The challenge of any historical fiction—especially a book structured like this one, leading up to an important historical event that readers know about before they begin—is how to make the story nonetheless feel like life. (If there is anything essential to the experience of living your life, it is that you don’t know what will happen next.) Near the end of the book, transporting the library of scrolls to the cave, Hsing-te looks at “the sight of sixty large [camels], each loaded down with scrolls and documents, advancing across the moon-bathed desert,” and finds “something moving” about the vision, though he “could not define why it was so. he wondered whether it might be that he had been wandering around the frontier regions for years just for this night.” In a certain literal sense, he’s right: Inoue did build a whole book of Hsing-te’s wanderings just to get him to that night.
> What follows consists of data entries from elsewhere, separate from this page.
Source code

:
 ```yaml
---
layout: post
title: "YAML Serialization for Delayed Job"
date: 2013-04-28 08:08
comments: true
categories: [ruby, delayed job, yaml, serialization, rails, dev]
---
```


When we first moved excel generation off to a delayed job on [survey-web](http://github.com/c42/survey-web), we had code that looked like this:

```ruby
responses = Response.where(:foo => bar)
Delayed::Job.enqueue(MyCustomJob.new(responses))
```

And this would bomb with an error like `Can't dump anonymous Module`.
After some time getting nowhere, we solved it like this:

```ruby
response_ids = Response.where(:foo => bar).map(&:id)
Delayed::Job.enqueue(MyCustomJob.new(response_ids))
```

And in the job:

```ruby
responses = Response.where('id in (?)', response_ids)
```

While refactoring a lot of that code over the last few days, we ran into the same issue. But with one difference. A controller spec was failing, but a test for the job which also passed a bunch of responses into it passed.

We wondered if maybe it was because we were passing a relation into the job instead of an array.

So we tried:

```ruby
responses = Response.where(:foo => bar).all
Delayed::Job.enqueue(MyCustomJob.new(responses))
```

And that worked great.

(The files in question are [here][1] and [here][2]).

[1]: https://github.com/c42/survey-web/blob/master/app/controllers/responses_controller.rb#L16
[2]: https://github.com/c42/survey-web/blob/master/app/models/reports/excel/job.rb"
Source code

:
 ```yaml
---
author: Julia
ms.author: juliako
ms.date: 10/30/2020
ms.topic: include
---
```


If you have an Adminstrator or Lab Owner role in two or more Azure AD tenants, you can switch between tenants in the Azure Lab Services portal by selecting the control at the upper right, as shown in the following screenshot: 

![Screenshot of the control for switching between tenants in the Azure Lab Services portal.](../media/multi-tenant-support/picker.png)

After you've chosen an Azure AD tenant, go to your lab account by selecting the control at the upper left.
Yet somehow Hsing-te and history itself have kept their freedom, their feeling of choice and drift and life, throughout this remarkable novel.
Damion Searls is the author of What We Were Doing and Where We Were Going and the translator of Hans Keilson’s Comedy in a Minor Key, praised on the front page of The New York Times as a “masterpiece” in an “eloquent translation.” This piece appears as the introduction to a reissue of Yasushi Inoue’s Tun-Huang published by NYRB Classics.
[1] The Counterfeiter and Other Stories (Tuttle, 1965), p. 9; Tun-huang, (NYRB, 2010), p. xxii; The Roof Tile of Tempyō (University of Tokyo Press, 1975), p. xvi; The Showa anthology:Modern Japanese Short Stories (Kodansha International, 1985), p. 247.
[2] Schwarze flut, translated by Otto Putz (Auhrkamp, 2000), quotations from pp. 21 and 176; my translation from German.
[3] “Les roseaux,” in Combat de taureaux: nouvelles, translated by Catherine Ancelot (Stock, 1997), p. 179; my translation from French.
[4] James T. Araki, translator’s introduction to The Roof Tile of Tempyo, p. xiv. Apparently, Inoue was allowed to return to Japan due to athlete’s foot. on November 2, 2009, the Chinese People’s Daily Online reported that Inoue’s wartime diaries had been discovered in his widow’s house after her death, but there does not seem to be any other information available about his wartime activities.
[5] Brief an Iasushi Inoue,” dated March 14, 1988, in Langsam im Schatten (Suhrkamp, 1992), pp. 62–63, quotation from p. 62; my translation.
[6] The story can be found in The Showa Anthology, translated by Stephen W. Kohl, pp. 246–68, quotations from pp. 254–55 and 268.
[7] My thanks to Jonathan Lipman, professor of Asian studies at Mount Holyoke College, for the historical information in this paragraph.